Была у Эйранова бригада пятнадцатилетних мальчишек из Западной Белоруссии, к ним относились с недоверием, как к выходцам из мест, где был строй капиталистический. Тоненькие, красивые, словно ангелочки, они ходили, как беспризорники 20-го года, в жутких лохмотьях, усеянных вшами. Голод и лишения они переносили стоически, всегда были веселы, пели по вечерам свои песни и никогда между собой не ссорились. Впоследствии, когда они подросли, в армию их не взяли и в комсомол долго не принимали.
Дополнительное питание они доставали энергично, не брезгуя такими способами, какие приносили Эйранову немало хлопот, когда у местных жителей погреба оказывались обчищенными, а замки выломанными. С наступлением весны ангелочки потихоньку от начальства ежедневно отряжали двоих на добывание пищи. На полях оставалось много картофеля. Из оттаявших, вонючих и полужидких картофелин они пекли блины, которые называли «тошнотиками», блины, настолько отвратительные на вкус и запах, что я их есть не мог, а юноши поглощали свои гадости с большим аппетитом, да еще продавали излишки стройбатовцам по 3 рубля за штуку.
Получая рабочих для своих замеров именно из их бригады, я с ними подружился, научил их варить суп из молодой крапивы и из сныти и делать салат из одуванчиков.
Яркой фигурой был их бригадир Ваня Стахевич, умный, энергичный, смелый мальчик, закончивший семилетнюю польскую школу. Впоследствии, отчасти по моей рекомендации, он был направлен чертежником в Управление и там завоевал всеобщую симпатию. Его поставили сперва техником, потом перевели в старшие техники, а когда война закончилась, отправили было на курсы младших лейтенантов, но он был возвращен оттуда из-за своей анкеты.
Между тем события на фронтах нарастали. Было приостановлено движение японцев на Новую Гвинею и наступление немцев в Египет. В газете промелькнули две строчки о том, что Сталин принял японского посла и долго беседовал с ним. Стали шептаться — уж не собираемся ли мы заключать сепаратный мир? И вдруг через два дня после того сообщения вечером по радио я услышал голос Левитана, возвещающий, что сейчас будет объявлено правительственное сообщение. Сидели мы тогда в столовке. И сразу все вздрогнули, насторожились.

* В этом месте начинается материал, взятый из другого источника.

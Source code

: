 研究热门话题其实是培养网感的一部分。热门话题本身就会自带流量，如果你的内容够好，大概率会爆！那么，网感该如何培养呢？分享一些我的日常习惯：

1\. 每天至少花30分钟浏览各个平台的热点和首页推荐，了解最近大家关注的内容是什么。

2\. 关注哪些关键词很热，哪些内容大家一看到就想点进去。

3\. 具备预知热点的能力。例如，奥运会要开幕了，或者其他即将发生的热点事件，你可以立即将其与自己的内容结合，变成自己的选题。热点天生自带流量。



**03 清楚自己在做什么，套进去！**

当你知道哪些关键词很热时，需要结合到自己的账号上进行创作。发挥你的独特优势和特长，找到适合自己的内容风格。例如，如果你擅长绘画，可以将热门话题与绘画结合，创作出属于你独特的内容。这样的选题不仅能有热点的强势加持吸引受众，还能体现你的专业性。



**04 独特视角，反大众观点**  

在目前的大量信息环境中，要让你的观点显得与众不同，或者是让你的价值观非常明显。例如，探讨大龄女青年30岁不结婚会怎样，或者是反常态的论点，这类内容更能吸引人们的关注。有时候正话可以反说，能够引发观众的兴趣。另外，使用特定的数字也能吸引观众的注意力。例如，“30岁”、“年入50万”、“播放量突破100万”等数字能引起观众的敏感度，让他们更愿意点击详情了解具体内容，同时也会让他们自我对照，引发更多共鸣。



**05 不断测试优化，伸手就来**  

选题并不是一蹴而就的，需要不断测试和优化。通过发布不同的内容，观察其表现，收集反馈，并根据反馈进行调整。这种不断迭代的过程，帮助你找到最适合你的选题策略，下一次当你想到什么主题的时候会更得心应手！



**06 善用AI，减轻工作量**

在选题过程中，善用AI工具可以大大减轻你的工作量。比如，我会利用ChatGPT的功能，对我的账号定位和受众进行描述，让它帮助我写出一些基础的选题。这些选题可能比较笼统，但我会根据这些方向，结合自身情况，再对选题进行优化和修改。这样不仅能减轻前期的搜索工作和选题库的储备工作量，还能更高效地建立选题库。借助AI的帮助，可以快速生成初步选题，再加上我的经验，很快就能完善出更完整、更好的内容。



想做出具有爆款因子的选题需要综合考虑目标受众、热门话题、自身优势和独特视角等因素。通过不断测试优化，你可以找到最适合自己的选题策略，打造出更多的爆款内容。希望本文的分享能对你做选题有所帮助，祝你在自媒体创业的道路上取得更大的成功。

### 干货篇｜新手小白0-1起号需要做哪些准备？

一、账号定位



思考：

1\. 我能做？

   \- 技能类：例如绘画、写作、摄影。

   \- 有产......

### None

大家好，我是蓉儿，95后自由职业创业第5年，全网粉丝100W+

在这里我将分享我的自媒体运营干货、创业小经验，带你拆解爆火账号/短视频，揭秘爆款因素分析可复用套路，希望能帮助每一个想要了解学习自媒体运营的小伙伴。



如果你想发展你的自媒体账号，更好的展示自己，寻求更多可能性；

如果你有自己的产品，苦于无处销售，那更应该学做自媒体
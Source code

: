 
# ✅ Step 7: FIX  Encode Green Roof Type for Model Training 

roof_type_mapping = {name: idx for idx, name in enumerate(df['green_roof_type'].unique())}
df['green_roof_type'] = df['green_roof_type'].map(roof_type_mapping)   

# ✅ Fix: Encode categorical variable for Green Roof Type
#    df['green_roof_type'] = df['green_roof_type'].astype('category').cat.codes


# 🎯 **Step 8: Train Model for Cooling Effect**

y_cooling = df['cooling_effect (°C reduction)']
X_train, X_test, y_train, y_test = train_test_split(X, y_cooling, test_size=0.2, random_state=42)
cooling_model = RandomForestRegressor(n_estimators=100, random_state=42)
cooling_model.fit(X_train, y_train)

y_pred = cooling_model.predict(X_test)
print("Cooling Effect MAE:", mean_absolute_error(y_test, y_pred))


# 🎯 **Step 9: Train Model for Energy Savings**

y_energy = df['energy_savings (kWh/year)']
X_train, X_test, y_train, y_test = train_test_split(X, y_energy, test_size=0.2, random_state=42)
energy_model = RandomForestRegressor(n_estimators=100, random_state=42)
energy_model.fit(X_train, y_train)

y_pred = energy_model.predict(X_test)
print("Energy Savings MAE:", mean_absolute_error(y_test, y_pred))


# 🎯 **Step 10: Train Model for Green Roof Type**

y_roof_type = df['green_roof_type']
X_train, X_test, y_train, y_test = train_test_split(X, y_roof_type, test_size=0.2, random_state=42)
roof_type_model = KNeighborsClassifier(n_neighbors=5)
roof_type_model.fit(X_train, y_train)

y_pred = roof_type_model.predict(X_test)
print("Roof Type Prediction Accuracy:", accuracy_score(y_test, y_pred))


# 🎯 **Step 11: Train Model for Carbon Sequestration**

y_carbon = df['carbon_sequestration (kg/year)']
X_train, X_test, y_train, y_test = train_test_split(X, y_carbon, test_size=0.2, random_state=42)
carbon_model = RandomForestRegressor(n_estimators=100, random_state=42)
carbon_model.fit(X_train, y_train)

Оказалось, радость какая. Выпускается новый заем! Как всегда, с энтузиазмом все подписались на 120, на 200 %.
И у нас на фронтах многомесячное молчание было прервано: началось наше весеннее наступление на Харьков. Газеты затрубили — победа, война вступает в новую фазу! Харьков был нами взят. А потом газеты вдруг замолчали, а потом помянули, словно вскользь, что Харьков пришлось оставить. И снова на фронтах притихло.

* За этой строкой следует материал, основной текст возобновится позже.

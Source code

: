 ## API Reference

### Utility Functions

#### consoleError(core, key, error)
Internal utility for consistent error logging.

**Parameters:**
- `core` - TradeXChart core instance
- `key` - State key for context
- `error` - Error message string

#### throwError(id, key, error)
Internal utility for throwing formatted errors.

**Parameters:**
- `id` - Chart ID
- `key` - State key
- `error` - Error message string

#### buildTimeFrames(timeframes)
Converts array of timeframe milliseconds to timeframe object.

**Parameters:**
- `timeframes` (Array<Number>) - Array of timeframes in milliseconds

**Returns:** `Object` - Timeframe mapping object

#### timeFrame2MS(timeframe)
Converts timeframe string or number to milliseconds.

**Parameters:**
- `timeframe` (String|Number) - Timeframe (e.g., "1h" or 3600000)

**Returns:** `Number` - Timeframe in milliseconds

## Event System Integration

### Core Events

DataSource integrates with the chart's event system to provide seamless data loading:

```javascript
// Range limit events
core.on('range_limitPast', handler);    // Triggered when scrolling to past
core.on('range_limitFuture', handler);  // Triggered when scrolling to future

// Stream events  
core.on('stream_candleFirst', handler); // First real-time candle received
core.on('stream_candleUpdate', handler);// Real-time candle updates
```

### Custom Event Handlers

Только много спустя, уже в Германии, я прочел подробности с картами, схемами и фотографиями, как маршал Тимошенко бросил войска в ужасающую ловушку, когда немцы, словно клещами, сжали с флангов вырвавшиеся вперед наши армии.
Немцы очень хвастались этой своей победой и забросали нас ядовитыми листовками.
Была, например, такая листовка: гордо стоит Тимошенко с физиономией орангутанга, осыпанный орденами и медалями, но, между прочим, в обмотках и босиком; а внизу надпись: «Не хвались, идя на рать». А на обороте листовки тот же Тимошенко летит кувырком — громадный сапог поддает ему под зад, а внизу подпись: «А хвались, идя с рати». И еще ниже табличка: «Маршал Тимошенко потерял убитыми и пленными: под Белостоком — столько-то, под Минском — столько-то, под Смоленском — столько-то, под Вязьмой — столько-то, под Харьковом — столько-то». Выходило больше миллиона. Листовка была мерзкая, цифры преувеличенные, но и доля правды казалась очень горькой.
Сроки окончания строительства железной дороги приближались, но фактически было выполнено намного меньше, чем показывалось в сводках. У Эйранова было не менее 75 % туфты, но у меня не хватало решимости поднять об этом вопрос, хотя я чувствовал, что рано или поздно вынужден буду так поступить, если не хочу попасть под суд.